教育研究情報

【シリーズ企画】こどもの輝き 詳細

2007.01.15

5.金田一清子さんのさわやか実践(5)

 家族との楽しい触れ合いの時間は、子どもたちの心を豊かにしてくれます。ユーモア詩集(汐文社)の中から一年生の子ども達と楽しく読み合っていた時のことです。「私も詩を書きたい!」と、あせなちゃんが書いてくれたのが次の詩です。さっそく通信にのせて親子で読み合いました。

 おとうさん
     一年 あやな
 おとうさんが
 かえってくると
 「おかえり。」
 と、だきついた。
 「ひこうきやって。」
 というと、
 わたしをだっこして
 はしった。
 ビューンといいながら、
 ゆらしてはしる。
 「人げんずつきだ。
 人げんずつきだ。」
 と、おにいちゃんの
 あたまに、おでこを
 こんこんとぶつける。
 おもしろくて、
 からだがふらふらしちゃう。
 「もっとやって。」
 というと、
 「もう、こしがいたくて
 やだ。」
 と、わらっていう。

 とても反響が大きく、たくさんの感想が寄せられました。
○とても、笑顔いっぱいの楽しい感じが伝わってきました。あやなちゃんにとっては、とても楽しい時間なんでしょうね。(しおりの母)

○このしをよんで、あやなちゃんとおとうさんが、すごくなかよしでたのしそうだったなとおもいました。わたしもやすみの日におとうさんにだきつきました。そしたら「おもくなったね」といいながら、たかいたかいをしてくれました。おとうさん大すき。
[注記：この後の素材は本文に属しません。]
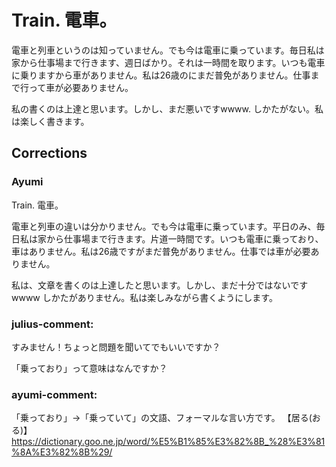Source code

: # Train. 電車。

電車と列車というのは知っていません。でも今は電車に乗っています。毎日私は家から仕事場まで行きます、週日ばかり。それは一時間を取ります。いつも電車に乗りますから車がありません。私は26歳のにまだ普免がありません。仕事まで行って車が必要ありません。

私の書くのは上達と思います。しかし、まだ悪いですwwww. しかたがない。私は楽しく書きます。

## Corrections

### Ayumi

Train. 電車。

電車と列車の違いは分かりません。でも今は電車に乗っています。平日のみ、毎日私は家から仕事場まで行きます。片道一時間です。いつも電車に乗っており、車はありません。私は26歳ですがまだ普免がありません。仕事では車が必要ありません。

私は、文章を書くのは上達したと思います。しかし、まだ十分ではないですwwww しかたがありません。私は楽しみながら書くようにします。

### julius-comment:

すみません！ちょっと問題を聞いてでもいいですか？

「乗っており」って意味はなんですか？

### ayumi-comment:

「乗っており」→「乗っていて」の文語、フォーマルな言い方です。
【居る(おる)】
https://dictionary.goo.ne.jp/word/%E5%B1%85%E3%82%8B_%28%E3%81%8A%E3%82%8B%29/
○さっそくパパにせがんで、久しぶりにだっこしてもらい大満足でした。パパのスキンシップも大事ですね。(じゅり&ママ)

 ところが、仕事の関係で父親と触れ合う時間がなかなかもてない厳しい現実も見られ心が傷みます。何ヵ月かに一回のそのチャンスを生かしてくれて、高い高いをしてくれたお父さんもいました。頭が下がります。
 低学年のうちから自己肯定感がもてず苦悩している子どもたちが多く見られるなか、「愛メッセージ」いっぱいの楽しい親子の触れ合いの詩を書かせ、親子で読み合うことの大切さをしみじみと感じる今日この頃です。次の詩も味わってみてください。

 だっこ
     一年 だいき
 がっこうからかえるとすぐ
 「おかあさんが、だっこして。」といった。
 「おもいからむり。しかもせんせいがそんなしゅくだいだすわけないでしょ。」
 と、おかあさんがいった。
 「ほんとだよ。じゃあ、しょうこ見せてあげるよ。」
 とれんらくちょうを見せた。
 「ほんとだ!」
 と、おかあさんが
 わらいながら、
 やっとだっこしてくれた。
 ぼくがおもいので、
 おかあさんは、おっとっと
 とたおれそうになりながら
 手をはなした。
 ぼくは、おちないように
 じぶんでぶらさがった。

○だいきくん、うれしかったでしょ。だいきくんのことあいしているから、だっこしてくれたんだよ。だいきくんのおかあさんは、やさしいね。ぼくなんかかぞくぜんいんにだっこされてうれしかったよ。(くりや)
 友だちの詩を読み合いながら学級の中にしあわせな笑顔が広がっていきました。